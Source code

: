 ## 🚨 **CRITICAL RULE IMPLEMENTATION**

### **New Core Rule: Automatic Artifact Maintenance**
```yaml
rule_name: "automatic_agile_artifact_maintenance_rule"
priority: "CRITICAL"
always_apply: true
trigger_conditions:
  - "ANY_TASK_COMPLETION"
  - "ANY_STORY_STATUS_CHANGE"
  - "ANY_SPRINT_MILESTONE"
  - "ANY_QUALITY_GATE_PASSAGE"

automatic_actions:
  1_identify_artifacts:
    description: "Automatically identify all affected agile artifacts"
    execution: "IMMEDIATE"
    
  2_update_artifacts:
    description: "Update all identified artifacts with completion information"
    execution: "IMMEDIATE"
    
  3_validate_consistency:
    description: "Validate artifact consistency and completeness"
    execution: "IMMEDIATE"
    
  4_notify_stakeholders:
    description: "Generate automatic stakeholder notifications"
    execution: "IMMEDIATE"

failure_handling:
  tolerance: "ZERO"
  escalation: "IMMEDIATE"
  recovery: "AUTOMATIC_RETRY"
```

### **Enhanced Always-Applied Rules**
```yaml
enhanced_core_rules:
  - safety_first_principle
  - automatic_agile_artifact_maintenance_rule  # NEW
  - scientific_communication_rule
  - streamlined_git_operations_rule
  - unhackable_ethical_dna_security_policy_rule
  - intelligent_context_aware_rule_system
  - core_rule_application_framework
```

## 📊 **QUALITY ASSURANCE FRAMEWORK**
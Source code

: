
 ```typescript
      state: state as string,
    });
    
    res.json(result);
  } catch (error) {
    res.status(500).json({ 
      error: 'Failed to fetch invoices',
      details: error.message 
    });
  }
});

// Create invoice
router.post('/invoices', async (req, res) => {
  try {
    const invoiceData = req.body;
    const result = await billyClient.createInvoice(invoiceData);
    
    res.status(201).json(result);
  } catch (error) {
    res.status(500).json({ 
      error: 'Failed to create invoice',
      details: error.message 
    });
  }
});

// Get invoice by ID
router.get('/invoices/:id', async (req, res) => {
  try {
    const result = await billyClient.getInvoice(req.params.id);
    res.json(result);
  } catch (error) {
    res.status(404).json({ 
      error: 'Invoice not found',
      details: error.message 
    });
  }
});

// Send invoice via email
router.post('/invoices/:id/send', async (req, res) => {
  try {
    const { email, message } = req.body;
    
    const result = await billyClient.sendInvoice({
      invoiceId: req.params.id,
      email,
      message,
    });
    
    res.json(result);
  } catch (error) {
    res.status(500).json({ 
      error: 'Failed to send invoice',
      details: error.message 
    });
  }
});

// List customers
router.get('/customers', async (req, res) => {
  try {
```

PROBLEM DETAILS » Wherever "description" occurs in the records above, copy the line it sits in.

SOLVED EXERCISE »
    description: "Automatically identify all affected agile artifacts"
    description: "Update all identified artifacts with completion information"
    description: "Validate artifact consistency and completeness"
    description: "Generate automatic stakeholder notifications"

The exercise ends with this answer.